Arctic Cat 600cc C-TEC snowmobile engine
Arctic Cat’s 600cc C-TEC engine mixes oil and fuel as it’s delivered, and then gets it to the crank via a slotted piston design.
Ski-Doo 850 E-TEC engine
Ski-Doo’s newest 850 engine uses centrifrugal force to lube the crank bearings, pin, rod bearings and cylinder wall. This method was first used in 1914 Indy race cars.
Arctic Cat has a different philosophy. Cats also have a computer-controlled electric pump, but instead of pumping oil to the bearing, the oil is injected into the fuel flow and then sprayed thru the injection as a fuel/oil mix. In order to get oil to the bearings, Arctic Cat has a clever design with a slot in the piston, which allows the fuel/oil mix to enter the crank case through the piston. The injection is timed so that no mixture enters in low-load conditions, but as soon as the engine starts to produce power, the injection timing is increased to spray the mixture through the piston window.

Latest and greatest

All these different systems have their own advantages, but the biggest improvement is the computer-controlled oil pump itself. The mechanical pumps had a linear output, but power curves and load demands are in the shape of curves and with the computer programs can be made three dimensional in order to better match the fuel injection programs.
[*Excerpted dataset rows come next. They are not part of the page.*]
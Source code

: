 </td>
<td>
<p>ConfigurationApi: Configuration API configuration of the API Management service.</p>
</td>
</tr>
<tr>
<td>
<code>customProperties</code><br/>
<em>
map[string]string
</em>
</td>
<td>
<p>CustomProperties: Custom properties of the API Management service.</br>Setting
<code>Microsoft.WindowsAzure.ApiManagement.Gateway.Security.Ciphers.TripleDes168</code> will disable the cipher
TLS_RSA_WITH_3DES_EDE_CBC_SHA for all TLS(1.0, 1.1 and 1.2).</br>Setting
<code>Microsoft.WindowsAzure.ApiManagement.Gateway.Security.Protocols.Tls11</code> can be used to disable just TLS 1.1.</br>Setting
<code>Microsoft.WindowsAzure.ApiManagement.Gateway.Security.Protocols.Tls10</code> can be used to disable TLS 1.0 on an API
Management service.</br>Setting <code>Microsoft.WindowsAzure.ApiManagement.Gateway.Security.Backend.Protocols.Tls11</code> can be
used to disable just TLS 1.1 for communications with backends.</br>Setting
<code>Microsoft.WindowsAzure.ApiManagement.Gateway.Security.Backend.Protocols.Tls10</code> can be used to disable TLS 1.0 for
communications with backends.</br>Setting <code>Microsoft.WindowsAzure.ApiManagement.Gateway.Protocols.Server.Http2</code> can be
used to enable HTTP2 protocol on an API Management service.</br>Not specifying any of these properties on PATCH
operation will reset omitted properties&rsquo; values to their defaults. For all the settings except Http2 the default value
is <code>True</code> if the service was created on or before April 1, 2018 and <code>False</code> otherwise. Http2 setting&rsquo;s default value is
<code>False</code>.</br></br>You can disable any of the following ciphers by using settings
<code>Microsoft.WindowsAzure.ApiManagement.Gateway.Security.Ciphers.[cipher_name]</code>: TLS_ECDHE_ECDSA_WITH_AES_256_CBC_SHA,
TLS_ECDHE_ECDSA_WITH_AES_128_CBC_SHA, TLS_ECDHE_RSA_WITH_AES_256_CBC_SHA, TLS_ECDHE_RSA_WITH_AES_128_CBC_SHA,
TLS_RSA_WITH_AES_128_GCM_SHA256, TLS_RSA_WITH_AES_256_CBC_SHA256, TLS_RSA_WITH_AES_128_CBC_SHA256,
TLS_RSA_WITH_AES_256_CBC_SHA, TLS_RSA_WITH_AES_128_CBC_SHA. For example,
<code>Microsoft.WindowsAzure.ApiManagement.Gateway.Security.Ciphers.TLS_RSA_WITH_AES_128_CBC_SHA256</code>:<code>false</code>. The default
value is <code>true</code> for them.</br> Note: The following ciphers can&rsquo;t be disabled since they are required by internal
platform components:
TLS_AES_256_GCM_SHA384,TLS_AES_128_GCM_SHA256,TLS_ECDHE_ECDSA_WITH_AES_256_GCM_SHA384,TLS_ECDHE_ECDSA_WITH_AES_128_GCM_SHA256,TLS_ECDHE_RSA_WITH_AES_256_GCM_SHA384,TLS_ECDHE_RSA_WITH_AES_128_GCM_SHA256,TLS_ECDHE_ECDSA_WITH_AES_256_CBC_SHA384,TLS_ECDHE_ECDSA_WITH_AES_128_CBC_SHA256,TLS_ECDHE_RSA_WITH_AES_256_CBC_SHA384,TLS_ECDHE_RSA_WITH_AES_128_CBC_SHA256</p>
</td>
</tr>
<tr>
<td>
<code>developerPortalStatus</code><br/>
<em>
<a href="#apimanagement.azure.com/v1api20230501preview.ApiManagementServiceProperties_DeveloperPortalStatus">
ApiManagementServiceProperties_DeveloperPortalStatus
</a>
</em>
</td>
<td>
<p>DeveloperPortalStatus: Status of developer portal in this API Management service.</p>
That means oil flow may be very lean or almost non-existent in low-load conditions (idle or off-throttle). When the engine is under power, oil can then follow the power demands. This has not only led to smoke-free low-load conditions, but also a drastic reduction in overall oil consumption.

Ski-Doo has perhaps raised the bar even further with its new plasma-sprayed steel coating of the cylinders. Steel running surfaces are much more porous than nickel-silica coatings and therefore hold a better oil film on the running surface. This used to be the advantage of steel sleeves, but because of the thickness of the sleeve, heat transfer was reduced. The plasma-sprayed coating is very thin and therefore transfers heat just as well as Nicasil-coated cylinders. With the plasma steel coating and its oil retention properties, Ski-Doo should be able to get away with even lower oil consumption.

Great strides are being made in lubrication management, and the net result has improved reliability and given us cleaner running engines in our sleds.